L’avvocato Pierluigi Umberto Di Palma, presidente dell’Ente Nazionale per l’Aviazione Civile (ENAC), ha dichiarato all’ANSA che “il presidio di sicurezza ha funzionato e non ha mostrato buchi” e ha spiegato che “l’Enac non ha alcuna preoccupazione sulla sicurezza della struttura aeroportuale e del trasporto aereo”.
Quel poveraccio di Andrea Russo, trentacinque anni finiti tritati dalle eliche di un aviogetto di linea, non deve fare notizia e tantomeno suggestionare i più sensibili.

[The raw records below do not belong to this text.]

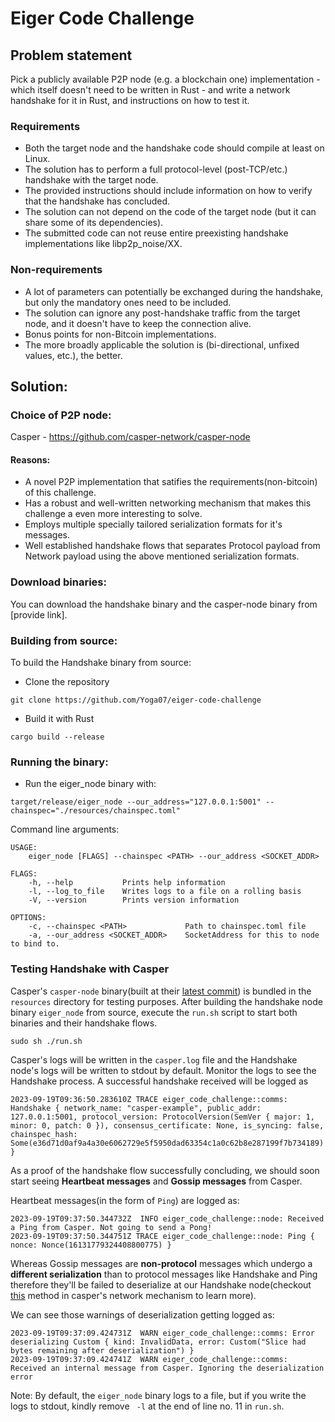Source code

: # Eiger Code Challenge

## Problem statement

Pick a publicly available P2P node (e.g. a blockchain one) implementation - which itself doesn't need to be written in Rust - and write a network handshake for it in Rust, and instructions on how to test it.

### Requirements
- Both the target node and the handshake code should compile at least on Linux.
- The solution has to perform a full protocol-level (post-TCP/etc.) handshake with the target node.
- The provided instructions should include information on how to verify that the handshake has concluded.
- The solution can not depend on the code of the target node (but it can share some of its dependencies).
- The submitted code can not reuse entire preexisting handshake implementations like libp2p_noise/XX.

### Non-requirements
- A lot of parameters can potentially be exchanged during the handshake, but only the mandatory ones need to be included.
- The solution can ignore any post-handshake traffic from the target node, and it doesn't have to keep the connection alive.
- Bonus points for non-Bitcoin implementations.
- The more broadly applicable the solution is (bi-directional, unfixed values, etc.), the better.

## Solution:

### Choice of P2P node:

Casper - https://github.com/casper-network/casper-node

#### Reasons:

- A novel P2P implementation that satifies the requirements(non-bitcoin) of this challenge.
- Has a robust and well-written networking mechanism that makes this challenge a even more interesting to solve.
- Employs multiple specially tailored serialization formats for it's messages.
- Well established handshake flows that separates Protocol payload from Network payload using the above mentioned serialization formats.

### Download binaries:

You can download the handshake binary and the casper-node binary from [provide link].

### Building from source:

To build the Handshake binary from source:

- Clone the repository
```
git clone https://github.com/Yoga07/eiger-code-challenge
```

- Build it with Rust
```
cargo build --release
```

### Running the binary:

- Run the eiger_node binary with:
```
target/release/eiger_node --our_address="127.0.0.1:5001" --chainspec="./resources/chainspec.toml"
```

Command line arguments:
```
USAGE:
    eiger_node [FLAGS] --chainspec <PATH> --our_address <SOCKET_ADDR>

FLAGS:
    -h, --help           Prints help information
    -l, --log_to_file    Writes logs to a file on a rolling basis
    -V, --version        Prints version information

OPTIONS:
    -c, --chainspec <PATH>             Path to chainspec.toml file
    -a, --our_address <SOCKET_ADDR>    SocketAddress for this to node to bind to.
```

### Testing Handshake with Casper

Casper's `casper-node` binary(built at their [latest commit](https://github.com/casper-network/casper-node/commit/f7d8228de3cb56a3fe705f5a787d3dbf03ff7998)) is bundled in the `resources` directory for testing purposes. 
After building the handshake node binary `eiger_node` from source, execute the `run.sh` script to start both binaries and their handshake flows.
```
sudo sh ./run.sh
```

Casper's logs will be written in the `casper.log` file and the Handshake node's logs will be written to stdout by default.
Monitor the logs to see the Handshake process. A successful handshake received will be logged as

```
2023-09-19T09:36:50.283610Z TRACE eiger_code_challenge::comms: Handshake { network_name: "casper-example", public_addr: 127.0.0.1:5001, protocol_version: ProtocolVersion(SemVer { major: 1, minor: 0, patch: 0 }), consensus_certificate: None, is_syncing: false, chainspec_hash: Some(e36d71d0af9a4a30e6062729e5f5950dad63354c1a0c62b8e287199f7b734189) }
```

As a proof of the handshake flow successfully concluding, we should soon start seeing **Heartbeat messages** and **Gossip messages** from Casper.

Heartbeat messages(in the form of `Ping`) are logged as:

```
2023-09-19T09:37:50.344732Z  INFO eiger_code_challenge::node: Received a Ping from Casper. Not going to send a Pong!
2023-09-19T09:37:50.344751Z TRACE eiger_code_challenge::node: Ping { nonce: Nonce(16131779324408800775) }
```

Whereas Gossip messages are **non-protocol** messages which undergo a **different serialization** than to protocol messages like Handshake and Ping therefore they'll be failed to deserialize at our Handshake node(checkout [this](https://github.com/casper-network/casper-node/blob/dev/node/src/components/network.rs#L1347) method in casper's network mechanism to learn more).

We can see those warnings of deserialization getting logged as:

```
2023-09-19T09:37:09.424731Z  WARN eiger_code_challenge::comms: Error deserializing Custom { kind: InvalidData, error: Custom("Slice had bytes remaining after deserialization") }
2023-09-19T09:37:09.424741Z  WARN eiger_code_challenge::comms: Received an internal message from Casper. Ignoring the deserialization error
```

Note: By default, the `eiger_node` binary logs to a file, but if you write the logs to stdout, kindly remove ` -l` at the end of line no. 11 in `run.sh`.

E’ giusto non fare allarmismo in un periodo in cui sono sufficienti gli episodi di cronaca a stordire il quisque de populo, ma riesce proprio difficile sostenere che la situazione sia sotto controllo.
Cosa sarebbe successo se a scavalcare le misure di sicurezza, invece di un disperato, fosse stato un terrorista suicida farcito di esplosivo?
Il discorso potrebbe facilmente fermarsi qui perché nessuno sarebbe disposto a intavolare discussioni o ad ammettere la concreta possibilità di rischi in una stagione “climaticamente” già difficile in ogni angolo del mondo.
Ma il fatto resta e con quel che è accaduto rimangono le legittime preoccupazioni di chi ha coscienza dell’escalation bellica e terroristica che il pianeta è costretto a vivere.
L’esistenza di controlli e protezioni all’aeroporto bergamasco di Orio al Serio non tranquillizza affatto, perché come la buonanima di Andrea Russo ha palesemente dimostrato non sono servite ad evitare la disgrazia. La straziante scena poteva essere ancor più orripilante se quel velivolo pronto a decollare fosse saltato in aria maciullando passeggeri ed equipaggio.
Le misure di sicurezza non sono un semplice adempimento formale per “stare a posto” con le tante leggi in materia. Devono essere efficaci (far bene il loro mestiere) ed efficienti (scattare tempestivamente e senza intoppi in caso di necessità) e non semplicemente esser state installate o ancor peggio soltanto comprate…
La “security” è una cosa seria che non si liquida asserendo che i varchi di accesso e di uscita erano “allarmati” e “presidiati”. Sbaglia chi è convinto che a bloccare un malintenzionato basti un campanello che trilla nel frastuono o la semplice presenza di un pur volenteroso addetto alla vigilanza che non corre da quando era alle scuole medie.
E se ha ragione l’avvocato Di Palma a dire che è tutto ok, quale dramma avrebbe potuto prendere forma nell’area di decollo se la sicurezza fosse stata “insufficiente”? Ci sarebbe stato Godzilla che afferrava l’aeroplano come nelle sequenze cinematografiche della storica pellicola?
La tragedia è impietosa cartina al tornasole che è successo qualcosa che non doveva capitare. Se è vero che Russo sarebbe prima o poi e chissà dove riuscito a togliersi la vita e non era l’ENAC a dover impedire quel tipo di tragedia, è altrettanto planare che uno scalo aeroportuale non doveva essere il palcoscenico di una così macabra avventura.
Il problema è e resta la vulnerabilità delle precauzioni che dovrebbero blindare una infrastruttura critica. Ma si fa prima a dire che non è successo nulla. Tanto nel giro di qualche giorno tutti avranno dimenticato e il problema è risolto…
E così è stato. Due giorni dopo – a Prato – un pluripregiudicato criminale cinese riesce a togliersi le manette e a scappare indisturbato dagli uffici della Questura. E’ un boss della droga che – acchiappato con grandi sforzi investigativi – passa dinanzi al piantone della caserma che naturalmente non gli chiede da dove salti fuori e dove stia andando.
Complice lo stereotipo dell’orientale che non pronuncia la “R” è facile immaginare l’agente di turno – come Titti alle prese con Silvestro – che esclama “mi è semblato di vedele un gatto”. E’ meno comprensibile il commento del Procuratore Capo della città toscana che dichiara ai giornali che è tutta colpa degli organici di polizia inadeguati.
Mi permetto di obiettare. Non è la quantità, ma la qualità quella che conta. E forse l’inadeguatezza sta proprio lì. In qualunque settore.